I’ve absolutely enjoyed the school year as a mum…having a child in prep is awesome! This year has been even more special as Sienna has had far more hurdles to overcome than Bailey ever did when he started prep. I’ve had the privilege of watching my insecure and shy girl grow and evolve into an outgoing and happy 5 year old, who is nothing like the girl who walked through those prep doors at the beginning of the year. I’m so grateful that by only working two days a week, I’ve had three days where I’ve been able to share in puzzles and games with my little preppie and now being able to help with literacy groups once a week has been a real treat for both sienna and I!
At the end of this week, there will only be 5 weeks left to enjoy being a prep mum. The light at the end of this tunnel is that I get to do it all over again in 2 years time. I’m also at peace with knowing that my little girl is ready to tackle the challenges of grade one. Ask me that 6 months ago and I wouldn’t have been able to give a confident answer, but I’m super confident now…I just want to hold on to the next 5 weeks for as long as I can though;( because once your child finishes prep, they’ll be in grade 3 before you know it…which is my son!!!
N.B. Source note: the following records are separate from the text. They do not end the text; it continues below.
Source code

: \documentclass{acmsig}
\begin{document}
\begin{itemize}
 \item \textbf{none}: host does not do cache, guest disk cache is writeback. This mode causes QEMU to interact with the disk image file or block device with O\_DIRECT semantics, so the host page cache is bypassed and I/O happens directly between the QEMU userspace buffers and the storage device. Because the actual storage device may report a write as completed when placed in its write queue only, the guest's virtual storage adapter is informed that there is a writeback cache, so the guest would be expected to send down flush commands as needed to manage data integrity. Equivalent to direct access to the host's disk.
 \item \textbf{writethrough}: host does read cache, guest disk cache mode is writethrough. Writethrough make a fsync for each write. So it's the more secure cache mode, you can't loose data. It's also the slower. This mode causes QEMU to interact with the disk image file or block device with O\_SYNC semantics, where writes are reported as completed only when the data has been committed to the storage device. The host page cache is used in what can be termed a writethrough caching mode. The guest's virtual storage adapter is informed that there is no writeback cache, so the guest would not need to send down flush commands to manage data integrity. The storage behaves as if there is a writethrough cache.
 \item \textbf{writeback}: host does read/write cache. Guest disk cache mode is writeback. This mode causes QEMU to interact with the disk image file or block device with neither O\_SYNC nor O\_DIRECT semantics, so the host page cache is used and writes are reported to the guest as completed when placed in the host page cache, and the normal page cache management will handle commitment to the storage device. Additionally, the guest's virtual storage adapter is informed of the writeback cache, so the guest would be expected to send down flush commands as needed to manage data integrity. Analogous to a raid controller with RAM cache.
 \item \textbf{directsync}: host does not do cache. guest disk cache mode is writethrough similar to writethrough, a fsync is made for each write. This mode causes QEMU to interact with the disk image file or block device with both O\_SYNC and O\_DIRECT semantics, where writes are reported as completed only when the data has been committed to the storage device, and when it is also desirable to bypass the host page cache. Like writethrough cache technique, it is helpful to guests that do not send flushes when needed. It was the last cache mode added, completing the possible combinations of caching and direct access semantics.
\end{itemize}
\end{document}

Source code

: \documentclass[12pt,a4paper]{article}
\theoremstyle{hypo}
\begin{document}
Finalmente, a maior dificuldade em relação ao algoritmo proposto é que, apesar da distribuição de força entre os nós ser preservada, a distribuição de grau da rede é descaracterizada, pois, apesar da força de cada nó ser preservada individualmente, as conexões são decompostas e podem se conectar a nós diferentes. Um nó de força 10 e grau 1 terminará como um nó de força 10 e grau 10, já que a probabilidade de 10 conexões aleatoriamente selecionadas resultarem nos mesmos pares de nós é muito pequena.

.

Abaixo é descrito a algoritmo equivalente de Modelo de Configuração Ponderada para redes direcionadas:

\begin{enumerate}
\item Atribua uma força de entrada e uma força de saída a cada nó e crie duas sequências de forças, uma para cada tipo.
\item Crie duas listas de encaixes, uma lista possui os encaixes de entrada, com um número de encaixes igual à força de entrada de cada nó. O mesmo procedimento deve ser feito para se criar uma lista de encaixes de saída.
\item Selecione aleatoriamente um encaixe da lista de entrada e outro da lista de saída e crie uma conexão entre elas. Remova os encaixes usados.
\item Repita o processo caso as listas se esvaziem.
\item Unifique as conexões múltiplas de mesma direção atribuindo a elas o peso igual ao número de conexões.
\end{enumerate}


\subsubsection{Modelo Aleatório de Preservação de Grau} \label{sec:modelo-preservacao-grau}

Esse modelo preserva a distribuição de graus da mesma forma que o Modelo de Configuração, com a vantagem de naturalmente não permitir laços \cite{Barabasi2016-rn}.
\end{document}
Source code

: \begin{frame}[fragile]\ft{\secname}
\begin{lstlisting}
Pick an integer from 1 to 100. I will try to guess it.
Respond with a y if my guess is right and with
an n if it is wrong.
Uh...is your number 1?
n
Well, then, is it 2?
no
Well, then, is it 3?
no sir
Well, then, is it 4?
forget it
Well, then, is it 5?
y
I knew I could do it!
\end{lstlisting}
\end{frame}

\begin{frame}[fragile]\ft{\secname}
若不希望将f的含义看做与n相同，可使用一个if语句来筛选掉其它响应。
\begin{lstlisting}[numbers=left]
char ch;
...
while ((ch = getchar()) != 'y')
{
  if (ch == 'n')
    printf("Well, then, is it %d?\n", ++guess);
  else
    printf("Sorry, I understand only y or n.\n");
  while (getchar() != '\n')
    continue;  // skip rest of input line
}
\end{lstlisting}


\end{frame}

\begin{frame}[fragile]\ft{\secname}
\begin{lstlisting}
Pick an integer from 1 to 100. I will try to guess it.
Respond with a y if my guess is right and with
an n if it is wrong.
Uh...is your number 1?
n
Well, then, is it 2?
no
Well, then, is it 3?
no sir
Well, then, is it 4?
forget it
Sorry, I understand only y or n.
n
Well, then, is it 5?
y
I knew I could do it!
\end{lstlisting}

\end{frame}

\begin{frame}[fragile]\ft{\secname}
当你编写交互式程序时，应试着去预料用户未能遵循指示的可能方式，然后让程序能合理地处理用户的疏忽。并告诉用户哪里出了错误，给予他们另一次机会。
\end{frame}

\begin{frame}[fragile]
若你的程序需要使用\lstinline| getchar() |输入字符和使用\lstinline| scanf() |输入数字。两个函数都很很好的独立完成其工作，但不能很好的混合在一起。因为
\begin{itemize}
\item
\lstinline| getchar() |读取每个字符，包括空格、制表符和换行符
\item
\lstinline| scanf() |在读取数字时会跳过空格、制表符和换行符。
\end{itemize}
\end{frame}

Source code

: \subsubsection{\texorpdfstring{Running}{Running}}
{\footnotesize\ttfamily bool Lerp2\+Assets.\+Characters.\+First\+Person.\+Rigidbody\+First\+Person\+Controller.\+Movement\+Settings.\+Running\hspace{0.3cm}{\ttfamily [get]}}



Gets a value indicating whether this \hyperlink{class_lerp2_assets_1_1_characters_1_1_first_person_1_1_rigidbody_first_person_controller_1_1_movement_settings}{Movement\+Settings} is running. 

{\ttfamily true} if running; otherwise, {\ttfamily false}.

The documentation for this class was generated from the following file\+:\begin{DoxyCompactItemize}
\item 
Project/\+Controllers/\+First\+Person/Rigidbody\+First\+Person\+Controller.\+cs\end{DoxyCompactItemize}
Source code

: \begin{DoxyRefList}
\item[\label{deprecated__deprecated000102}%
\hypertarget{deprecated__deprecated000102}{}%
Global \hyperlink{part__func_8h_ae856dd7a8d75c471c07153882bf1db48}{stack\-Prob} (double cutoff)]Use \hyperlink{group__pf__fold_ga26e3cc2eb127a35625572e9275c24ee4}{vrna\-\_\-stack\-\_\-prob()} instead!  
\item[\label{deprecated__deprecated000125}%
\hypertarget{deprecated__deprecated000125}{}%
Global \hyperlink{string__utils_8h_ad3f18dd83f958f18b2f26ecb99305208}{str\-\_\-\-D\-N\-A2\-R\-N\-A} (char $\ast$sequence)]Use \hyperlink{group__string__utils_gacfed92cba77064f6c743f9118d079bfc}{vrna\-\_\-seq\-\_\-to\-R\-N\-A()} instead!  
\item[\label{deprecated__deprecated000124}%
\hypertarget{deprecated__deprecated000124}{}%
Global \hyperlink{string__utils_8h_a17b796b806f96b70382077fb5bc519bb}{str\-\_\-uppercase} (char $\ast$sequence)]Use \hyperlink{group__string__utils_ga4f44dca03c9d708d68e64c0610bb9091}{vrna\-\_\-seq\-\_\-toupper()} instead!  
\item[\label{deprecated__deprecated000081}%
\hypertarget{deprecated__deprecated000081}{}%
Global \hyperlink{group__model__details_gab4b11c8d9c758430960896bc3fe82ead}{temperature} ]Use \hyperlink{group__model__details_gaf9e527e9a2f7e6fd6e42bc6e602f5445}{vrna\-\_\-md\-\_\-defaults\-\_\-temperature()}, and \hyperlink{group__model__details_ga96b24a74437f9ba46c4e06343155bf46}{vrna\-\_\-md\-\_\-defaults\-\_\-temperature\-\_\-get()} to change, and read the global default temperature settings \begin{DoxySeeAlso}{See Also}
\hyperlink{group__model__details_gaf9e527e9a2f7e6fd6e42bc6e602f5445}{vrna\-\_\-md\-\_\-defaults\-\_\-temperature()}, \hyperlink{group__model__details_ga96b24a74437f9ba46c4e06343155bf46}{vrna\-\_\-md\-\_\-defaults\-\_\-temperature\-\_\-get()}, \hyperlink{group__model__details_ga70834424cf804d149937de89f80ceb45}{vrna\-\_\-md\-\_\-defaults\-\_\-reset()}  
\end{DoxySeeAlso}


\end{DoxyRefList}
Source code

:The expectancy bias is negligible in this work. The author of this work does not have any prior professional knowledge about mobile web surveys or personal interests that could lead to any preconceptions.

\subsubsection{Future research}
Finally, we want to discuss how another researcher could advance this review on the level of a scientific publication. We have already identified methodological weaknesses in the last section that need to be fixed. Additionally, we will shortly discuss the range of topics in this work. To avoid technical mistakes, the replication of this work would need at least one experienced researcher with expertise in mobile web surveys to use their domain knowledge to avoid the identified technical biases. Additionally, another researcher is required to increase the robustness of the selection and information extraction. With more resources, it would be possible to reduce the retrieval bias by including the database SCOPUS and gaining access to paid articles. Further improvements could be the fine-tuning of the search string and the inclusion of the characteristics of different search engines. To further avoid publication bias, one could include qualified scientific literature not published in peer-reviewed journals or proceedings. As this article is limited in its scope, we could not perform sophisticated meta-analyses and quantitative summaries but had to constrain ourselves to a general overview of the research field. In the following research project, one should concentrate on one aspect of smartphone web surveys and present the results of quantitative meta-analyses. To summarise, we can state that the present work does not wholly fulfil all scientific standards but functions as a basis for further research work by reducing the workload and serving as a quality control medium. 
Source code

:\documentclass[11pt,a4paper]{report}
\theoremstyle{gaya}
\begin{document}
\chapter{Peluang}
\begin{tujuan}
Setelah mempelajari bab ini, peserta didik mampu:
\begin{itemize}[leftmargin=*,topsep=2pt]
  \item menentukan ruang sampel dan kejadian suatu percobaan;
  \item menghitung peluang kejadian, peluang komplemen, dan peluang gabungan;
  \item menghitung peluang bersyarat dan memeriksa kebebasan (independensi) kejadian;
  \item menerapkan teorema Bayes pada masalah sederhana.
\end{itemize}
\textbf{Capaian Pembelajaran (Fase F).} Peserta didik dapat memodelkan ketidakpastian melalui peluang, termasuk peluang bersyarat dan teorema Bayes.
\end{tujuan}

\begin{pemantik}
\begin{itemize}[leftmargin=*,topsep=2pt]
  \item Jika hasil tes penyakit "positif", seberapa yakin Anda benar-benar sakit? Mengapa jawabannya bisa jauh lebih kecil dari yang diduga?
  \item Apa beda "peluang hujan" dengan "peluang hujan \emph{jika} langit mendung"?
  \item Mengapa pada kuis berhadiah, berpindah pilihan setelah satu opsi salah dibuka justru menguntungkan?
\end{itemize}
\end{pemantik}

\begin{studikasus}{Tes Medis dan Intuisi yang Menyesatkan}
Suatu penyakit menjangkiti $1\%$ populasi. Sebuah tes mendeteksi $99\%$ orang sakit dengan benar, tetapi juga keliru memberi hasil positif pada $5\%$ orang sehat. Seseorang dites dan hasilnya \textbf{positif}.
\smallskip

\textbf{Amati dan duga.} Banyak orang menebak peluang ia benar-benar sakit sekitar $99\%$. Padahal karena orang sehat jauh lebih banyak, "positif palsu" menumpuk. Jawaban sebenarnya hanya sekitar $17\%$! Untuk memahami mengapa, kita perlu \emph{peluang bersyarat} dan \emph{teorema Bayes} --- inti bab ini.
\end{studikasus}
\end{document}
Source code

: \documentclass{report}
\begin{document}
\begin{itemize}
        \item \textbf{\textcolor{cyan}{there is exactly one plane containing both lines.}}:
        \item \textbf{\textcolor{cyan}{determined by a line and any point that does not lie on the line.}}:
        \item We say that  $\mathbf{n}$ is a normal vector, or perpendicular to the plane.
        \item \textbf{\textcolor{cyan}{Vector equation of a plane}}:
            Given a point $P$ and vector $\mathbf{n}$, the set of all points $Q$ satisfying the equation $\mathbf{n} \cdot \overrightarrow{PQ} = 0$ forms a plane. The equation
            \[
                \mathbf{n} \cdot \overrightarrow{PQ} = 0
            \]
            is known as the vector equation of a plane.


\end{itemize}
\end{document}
The precious time I’ve had with Mia this year has been so special, as it’s the first time in 5 years I’ve been able to spend quality time with only one of my children, rather than bits here and there. A new year for Mia means making the decision to start her in kindy…tug of war or maybe that one is having to clip the apron strings;(
I often get into a slump where time (and the lack of it) defeats my thinking. I start to feel sad and down about how fast my children are growing up and how the weeks keep rolling into months and I somehow get myself into a state of panic where I feel suffocated…weird I know, but that’s the control freak coming out in me!!! The past week I’ve felt so suffocated by everything and on the weekend I felt defeated. But then realty knocked on the door and made me realise that I’m in control of whether I’m defeated and that I will NEVER be!
It’s at times like this that I have to put my big girl pants on, take a big deep breath and just take each day as it comes. Knowing that every weekend is busy for the rest of the year is not going to defeat me, rather it will excite me at the possibilities of fun that is ahead of us. The fact that almost everyday for the rest of the year has something on is not going to bog me down, rather I’m going to feel grateful that my life is full of wonderful people and events to create new memories at! The fact that my children are going to get more tired and more irritable as the school year gets closer to finishing is not going to make me lose dignity as a mother, rather I will try and stay as calm as I can…and that goes for keeping as calm as I can with my husband to lol!
I have faith that together we will cross the finish line at the end of the year….there may be a few bumps along the way, but we will stay united until the end! Most importantly if there is ever a time in the year to appreciate the amazing things in life, it’s now. As we venture into a time of craziness, I will remember to stop and enjoy the small things in life. I will try and be the best wife and mother I can be. I will be organised and efficient and do the most important things that need to be done in a day. When I’m feeling stressed and overwhelmed I will stop, sit, take some deep breaths and remember the most important things in life are…to love, to laugh and to live like there’s no tomorrow!